[Records from a collection]
▬▬▬
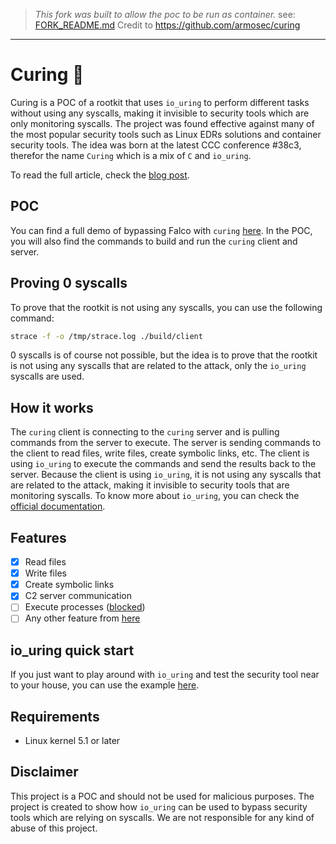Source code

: > *This fork was built to allow the poc to be run as container.*
> see: [FORK_README.md](./FORK_README.md)
> Credit to https://github.com/armosec/curing

---

# Curing 💊
Curing is a POC of a rootkit that uses `io_uring` to perform different tasks without using any syscalls, making it invisible to security tools which are only monitoring syscalls.
The project was found effective against many of the most popular security tools such as Linux EDRs solutions and container security tools.
The idea was born at the latest CCC conference #38c3, therefor the name `Curing` which is a mix of `C` and `io_uring`.

To read the full article, check the [blog post](https://www.armosec.io/blog/io_uring-rootkit-bypasses-linux-security).

## POC
You can find a full demo of bypassing Falco with `curing` [here](poc/POC.md).
In the POC, you will also find the commands to build and run the `curing` client and server.

## Proving 0 syscalls
To prove that the rootkit is not using any syscalls, you can use the following command:
```bash
strace -f -o /tmp/strace.log ./build/client
```
0 syscalls is of course not possible, but the idea is to prove that the rootkit is not using any syscalls that are related to the attack, only the `io_uring` syscalls are used.

## How it works
The `curing` client is connecting to the `curing` server and is pulling commands from the server to execute. The server is sending commands to the client to read files, write files, create symbolic links, etc. The client is using `io_uring` to execute the commands and send the results back to the server.
Because the client is using `io_uring`, it is not using any syscalls that are related to the attack, making it invisible to security tools that are monitoring syscalls.
To know more about `io_uring`, you can check the [official documentation](https://kernel.dk/io_uring.pdf).

## Features
- [x] Read files
- [x] Write files
- [x] Create symbolic links
- [x] C2 server communication
- [ ] Execute processes ([blocked](https://github.com/axboe/liburing/discussions/1307))
- [ ] Any other feature from [here](https://github.com/axboe/liburing/blob/1a780b1fa6009fe9eb14dc48a99f6917556a8f3b/src/include/liburing/io_uring.h#L206)

## io_uring quick start
If you just want to play around with `io_uring` and test the security tool near to your house, you can use the example [here](io_uring_example/README.md).

## Requirements
- Linux kernel 5.1 or later

## Disclaimer
This project is a POC and should not be used for malicious purposes. The project is created to show how `io_uring` can be used to bypass security tools which are relying on syscalls.
We are not responsible for any kind of abuse of this project.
▬▬▬
Above are the records; transcribe them exactly without the pictures.

(RESULT BELOW)
Source code

: > *This fork was built to allow the poc to be run as container.*
> see: [FORK_README.md](./FORK_README.md)
> Credit to https://github.com/armosec/curing

---

# Curing 💊
Curing is a POC of a rootkit that uses `io_uring` to perform different tasks without using any syscalls, making it invisible to security tools which are only monitoring syscalls.
The project was found effective against many of the most popular security tools such as Linux EDRs solutions and container security tools.
The idea was born at the latest CCC conference #38c3, therefor the name `Curing` which is a mix of `C` and `io_uring`.

To read the full article, check the [blog post](https://www.armosec.io/blog/io_uring-rootkit-bypasses-linux-security).

## POC
You can find a full demo of bypassing Falco with `curing` [here](poc/POC.md).
In the POC, you will also find the commands to build and run the `curing` client and server.

## Proving 0 syscalls
To prove that the rootkit is not using any syscalls, you can use the following command:
```bash
strace -f -o /tmp/strace.log ./build/client
```
0 syscalls is of course not possible, but the idea is to prove that the rootkit is not using any syscalls that are related to the attack, only the `io_uring` syscalls are used.

## How it works
The `curing` client is connecting to the `curing` server and is pulling commands from the server to execute. The server is sending commands to the client to read files, write files, create symbolic links, etc. The client is using `io_uring` to execute the commands and send the results back to the server.
Because the client is using `io_uring`, it is not using any syscalls that are related to the attack, making it invisible to security tools that are monitoring syscalls.
To know more about `io_uring`, you can check the [official documentation](https://kernel.dk/io_uring.pdf).

## Features
- [x] Read files
- [x] Write files
- [x] Create symbolic links
- [x] C2 server communication
- [ ] Execute processes ([blocked](https://github.com/axboe/liburing/discussions/1307))
- [ ] Any other feature from [here](https://github.com/axboe/liburing/blob/1a780b1fa6009fe9eb14dc48a99f6917556a8f3b/src/include/liburing/io_uring.h#L206)

## io_uring quick start
If you just want to play around with `io_uring` and test the security tool near to your house, you can use the example [here](io_uring_example/README.md).

## Requirements
- Linux kernel 5.1 or later

## Disclaimer
This project is a POC and should not be used for malicious purposes. The project is created to show how `io_uring` can be used to bypass security tools which are relying on syscalls.
We are not responsible for any kind of abuse of this project.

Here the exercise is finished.